I got a question...Now i have a 68 buick riviera and i paid 350 to have a new headliner installed...Now its the bow type headliner but right before i put the car away from the summer i got stopped and the police tore my headliner down...Now i could just pay 350 again for a new one but i did install a new headliner in my 86 t top grand prix...Now i know its two different cars and the grand prix is only a half the work as the riviera...I was thinking why can i buy a 4x8 sheet of styrofoam and cut and mold it to fit the contours of the riviera roof then take it back down and add the headliner to it? Can i do it that way? And if so how do i get the styrofoam to mold to the contours of the roof? And which styrofoam is the best fit for the roof? the plain 4x8 sheet or the one with a shiny surface and thinner but feels more flexiable? it cost 12 for a 4x8 shiny sheet and 4.50 for the plain thicker sheet...


----------



## AndrewH

You can fiberglass it. I'm sure there's another way to do it,but I dont think a styrofoam product is the answer..


----------



## LacN_Thru

> _Originally posted by powerballs_@Jan 17 2011, 02:27 PM~19620883
> *I got a question...Now i have a 68 buick riviera and i paid 350 to have a new headliner installed...Now its the bow type headliner but right before i put the car away from the summer i got stopped and the police tore my headliner down...Now i could just pay 350 again for a new one but i did install a new headliner in my 86 t top grand prix...Now i know its two different cars and the grand prix is only a half the work as the riviera...I was thinking why can i buy a 4x8 sheet of styrofoam and cut and mold it to fit the contours of the riviera roof then take it back down and add the headliner to it?
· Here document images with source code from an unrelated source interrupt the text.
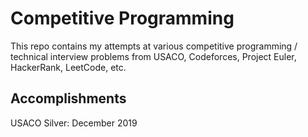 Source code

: # Competitive Programming
This repo contains my attempts at various competitive programming / technical interview problems from USACO, Codeforces, Project Euler, HackerRank, LeetCode, etc.

## Accomplishments
USACO Silver: December 2019
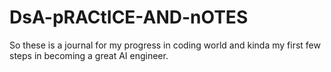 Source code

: # DsA-pRACtICE-AND-nOTES

So these is a journal for my progress in coding world and kinda my first few steps in becoming a great AI engineer.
Can i do it that way? And if so how do i get the styrofoam to mold to the contours of the roof? And which styrofoam is the best fit for the roof? the plain 4x8 sheet or the one with a shiny surface and thinner but feels more flexiable? it cost 12 for a 4x8 shiny sheet and 4.50 for the plain thicker sheet...
> *


Get it done right, styrofoam would be an absolute nightmare and it'll still probably end up looking horrible.


----------



## rpease85

There are a lot of different ways.i would put the bows in place and get what the call visor board and glue it together piece by piece till its about 4-5 layers thick. then it done right it can be removed in one piece covers and glued into place or trims made to hold it up there.

or i could do it if u wanted to come to illinois lol


----------



## rpease85

should of told you this you can skip sanding the visor board cover it in landau top foam sand that smooth and its another layer holding it all together before you cover it over. I've fiberglassed over that before or covered leather right onto headliner


----------